CASP (Critical Assessment of protein Structure Prediction) is calling it a solution. To quote from the article:
"We have been stuck on this one problem – how do proteins fold up – for nearly 50 years. To see DeepMind produce a solution for this, having worked personally on this problem for so long and after so many stops and starts, wondering if we’d ever get there, is a very special moment."
--Professor John Moult
Co-founder and chair of CASP
It's an improvement- and a big one- but not a solution to the problem. It mainly shows just how stuck the community had gotten with their techniques and how recently improvements in DNNs and information theory methods can be exploited if you have lots of TPU time.
Well, it's not. Nature does not have a committee sorry. Proteins are delicate "machines" where even a a small change in the sequence (and thus the 3D structure) as small as a few amino-acids would change effectively the structure and the function of it. On top of that, proteins are dynamic beasts. In any case, it's a great advance, but DM, as many companies likes a little bit too much to tout its own horn.
I think that missed the mark, regardless of the rest of the discussion. It's like saying that the winner of the DARPA Grand Challenge for self-driving cars "solved" autonomous driving back in 2010.
This benchmark maybe solved, but simultaneously, there remain other open problems relating to protein folding which are unsolved and which may not even have benchmarks yet :)
Said differently, there's vast space between having a great result on a specific benchmark (this) and solving all interesting problems in a scientific field.
This is an issue of the more subtle aspects of English.
"To see DeepMind produce a solution for this" does not imply something is solved. I can produce a bad solution. I can produce a really good solution. All without solving a problem.
This is a really good solution. Of course, there's still room for more research and better methods in the future, but now computational protein structure prediction can compete with experiments actually measuring the structure.
Laypersons often use the word "solution" in situations where an academic would say "method" or "approach": we did something useful, but it may not be the best possible way.
In pure math, "solution" means determining whether a logical statement is true or false. For example, in (asymptotic, worst-case) analysis of algorithms, the logical statements take the form "there exists an algorithm to compute X with asymptotic complexity O(f(n)), and no algorithm with lower complexity exists." These are crisp notions with no room for debate.
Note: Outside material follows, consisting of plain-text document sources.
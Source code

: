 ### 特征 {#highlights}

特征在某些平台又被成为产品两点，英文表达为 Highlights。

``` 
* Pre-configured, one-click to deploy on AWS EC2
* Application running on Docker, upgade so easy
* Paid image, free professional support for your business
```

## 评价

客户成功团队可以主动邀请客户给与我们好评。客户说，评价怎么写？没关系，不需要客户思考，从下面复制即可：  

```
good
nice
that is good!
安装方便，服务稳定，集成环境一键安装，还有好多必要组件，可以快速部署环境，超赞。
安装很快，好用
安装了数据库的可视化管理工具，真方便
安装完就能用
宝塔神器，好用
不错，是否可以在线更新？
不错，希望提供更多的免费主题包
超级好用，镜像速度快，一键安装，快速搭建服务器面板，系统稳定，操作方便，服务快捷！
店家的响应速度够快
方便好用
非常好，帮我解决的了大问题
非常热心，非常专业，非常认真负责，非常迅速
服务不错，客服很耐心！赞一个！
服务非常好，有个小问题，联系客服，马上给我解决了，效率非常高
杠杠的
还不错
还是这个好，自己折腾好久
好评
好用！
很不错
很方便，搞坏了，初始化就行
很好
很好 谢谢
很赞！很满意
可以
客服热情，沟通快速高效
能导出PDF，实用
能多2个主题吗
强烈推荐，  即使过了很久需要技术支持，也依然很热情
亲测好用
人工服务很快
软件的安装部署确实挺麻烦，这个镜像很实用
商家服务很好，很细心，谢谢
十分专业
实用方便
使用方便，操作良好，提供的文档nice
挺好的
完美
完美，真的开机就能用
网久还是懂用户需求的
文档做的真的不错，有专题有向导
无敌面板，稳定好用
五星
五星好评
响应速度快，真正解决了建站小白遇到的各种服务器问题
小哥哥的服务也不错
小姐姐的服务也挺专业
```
In this competition, they defined "solved" as achieving 90% accuracy. This is somewhere in between the two definitions. It's technically a valid problem statement, but it can become obsolete in a weird way. If someone else solves the problem of achieving 95% accuracy, then suddenly the 90% solution doesn't look so good. Compare to e.g. sorting. If we add the requirement of a stable sort, it becomes a new problem. Stable sorting algorithms are not automatically "better" than unstable ones.
"We have been stuck on this one problem – how do proteins fold up – for nearly 50 years. To see DeepMind produce a solution for this, having worked personally on this problem for so long and after so many stops and starts, wondering if we’d ever get there, is a very special moment."